Module: Storage Model | Duration: 20 min read | Lesson: 1 of 14

You've been using Kafka for a year. You know topics, partitions, producers, consumers. Then in a system-design interview, a staff engineer asks: "Why is Kafka fast?"

The textbook answers, "horizontal scaling, batching, page cache", are correct but unsatisfying. They describe consequences. The real answer is one idea so simple it sounds wrong: Kafka is fast because its storage primitive is an append-only file, and modern operating systems are absurdly fast at appending to files.

Every design choice in Kafka, the API, replication, retention, compaction, tiered storage, descends from that one decision. Get this right and Kafka stops being a magic black box. Get it wrong and you'll keep blaming "the JVM" or "the network" for problems that are actually about not understanding the log.

This course opens the hood on Kafka. We start here, with the storage model, because every other internal makes sense only after you've seen this one.

2. Concept Explanation

Why the Industry Believed Disk Was Slow

For decades, the consensus was: disk is slow, RAM is fast, keep things in RAM as much as possible. That's why traditional message brokers (ActiveMQ, RabbitMQ in default configs) tried to keep messages in memory and only spilled to disk when forced.

The consensus was wrong, or rather, half-right. Random disk I/O is slow. Sequential disk I/O on modern hardware is in the same league as RAM access. On a typical SATA SSD: ~500 MB/s sequential, ~50 MB/s random. On NVMe: 3-7 GB/s sequential. Spinning rust: ~150 MB/s sequential, but the random penalty is brutal (~1 MB/s).

Kafka's authors realized: if you confine yourself to sequential reads and writes, disk stops being the bottleneck. Network and CPU become the new ceilings, both of which scale horizontally far more easily than disk seeks ever did.

The Storage Model in One Sentence

Each partition is an append-only sequence of log segments on a single broker's local filesystem.
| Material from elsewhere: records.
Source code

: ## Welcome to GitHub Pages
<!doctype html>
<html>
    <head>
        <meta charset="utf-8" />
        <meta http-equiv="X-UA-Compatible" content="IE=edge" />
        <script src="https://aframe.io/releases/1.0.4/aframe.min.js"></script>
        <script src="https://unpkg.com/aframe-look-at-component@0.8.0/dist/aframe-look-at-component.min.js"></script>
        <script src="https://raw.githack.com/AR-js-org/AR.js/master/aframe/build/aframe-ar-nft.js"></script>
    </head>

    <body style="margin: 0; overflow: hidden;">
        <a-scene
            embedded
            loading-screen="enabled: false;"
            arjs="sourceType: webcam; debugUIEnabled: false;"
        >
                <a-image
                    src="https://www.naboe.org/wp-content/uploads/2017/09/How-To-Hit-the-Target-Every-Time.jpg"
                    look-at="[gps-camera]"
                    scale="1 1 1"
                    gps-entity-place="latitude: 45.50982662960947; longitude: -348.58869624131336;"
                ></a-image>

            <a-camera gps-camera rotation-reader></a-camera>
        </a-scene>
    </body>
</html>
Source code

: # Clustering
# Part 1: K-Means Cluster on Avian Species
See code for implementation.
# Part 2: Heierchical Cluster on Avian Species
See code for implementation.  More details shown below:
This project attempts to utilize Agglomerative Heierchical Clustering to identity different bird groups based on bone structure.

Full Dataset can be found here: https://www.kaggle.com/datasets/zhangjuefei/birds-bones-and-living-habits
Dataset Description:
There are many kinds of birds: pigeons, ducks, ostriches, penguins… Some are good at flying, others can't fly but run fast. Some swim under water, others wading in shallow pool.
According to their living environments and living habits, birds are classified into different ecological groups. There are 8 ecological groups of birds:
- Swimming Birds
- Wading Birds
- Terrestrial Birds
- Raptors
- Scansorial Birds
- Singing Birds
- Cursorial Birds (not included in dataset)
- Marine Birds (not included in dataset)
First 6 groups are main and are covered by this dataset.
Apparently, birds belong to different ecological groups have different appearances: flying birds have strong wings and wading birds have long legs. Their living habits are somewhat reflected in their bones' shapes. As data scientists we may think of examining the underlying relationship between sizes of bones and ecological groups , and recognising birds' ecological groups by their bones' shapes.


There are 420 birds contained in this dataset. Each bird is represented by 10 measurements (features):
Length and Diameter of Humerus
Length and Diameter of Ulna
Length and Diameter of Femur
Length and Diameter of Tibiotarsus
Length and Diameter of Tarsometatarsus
That is the entire storage architecture. No B-trees. No indexes that get rewritten. No locks held across many records. No tombstones-in-place. Just append.

A broker storing partition orders-7 has a directory:

/var/lib/kafka/data/orders-7/
  00000000000000000000.log         # earliest segment, oldest records
  00000000000000000000.index       # offset → file-position
  00000000000000000000.timeindex   # timestamp → offset
  00000000000000125000.log         # next segment, starts at offset 125000
  00000000000000125000.index
  00000000000000125000.timeindex
  00000000000000250000.log         # active segment (currently being written)
  00000000000000250000.index
  00000000000000250000.timeindex

The filename of each .log file is the base offset of that segment, the offset of its first record. Index files are keyed off the same base offset. The active segment is the only one Kafka writes to. Older segments are immutable until they're deleted (delete policy) or rewritten (compact policy).

What's in a Segment File

Each .log file is a sequence of record batches:

┌─────────────────────────────────────────┐
│  RecordBatch                            │
│   - baseOffset                          │
│   - lastOffsetDelta                     │
│   - producerId, producerEpoch, baseSeq  │  (for idempotence; Lesson 08)
│   - magic, attributes, crc              │
│   - records[]:                          │
│     - offsetDelta                       │
│     - timestampDelta                    │
│     - keyLen, key                       │
│     - valueLen, value                   │
│     - headers[]                         │
├─────────────────────────────────────────┤
│  RecordBatch                            │
│   ...                                   │
└─────────────────────────────────────────┘

Key points:

Records are stored inside batches. The protocol unit is the batch, not the individual record. This is fundamental, compression, idempotence, and transactions all operate at the batch level.
Offsets are deltas within a batch. A batch stores baseOffset once, then per-record offsetDelta. Saves space.
The on-disk format is identical to the wire format. Producers send a batch as bytes, the broker writes those bytes directly to the segment, consumers receive those bytes back. No transcoding. This enables zero-copy reads via sendfile().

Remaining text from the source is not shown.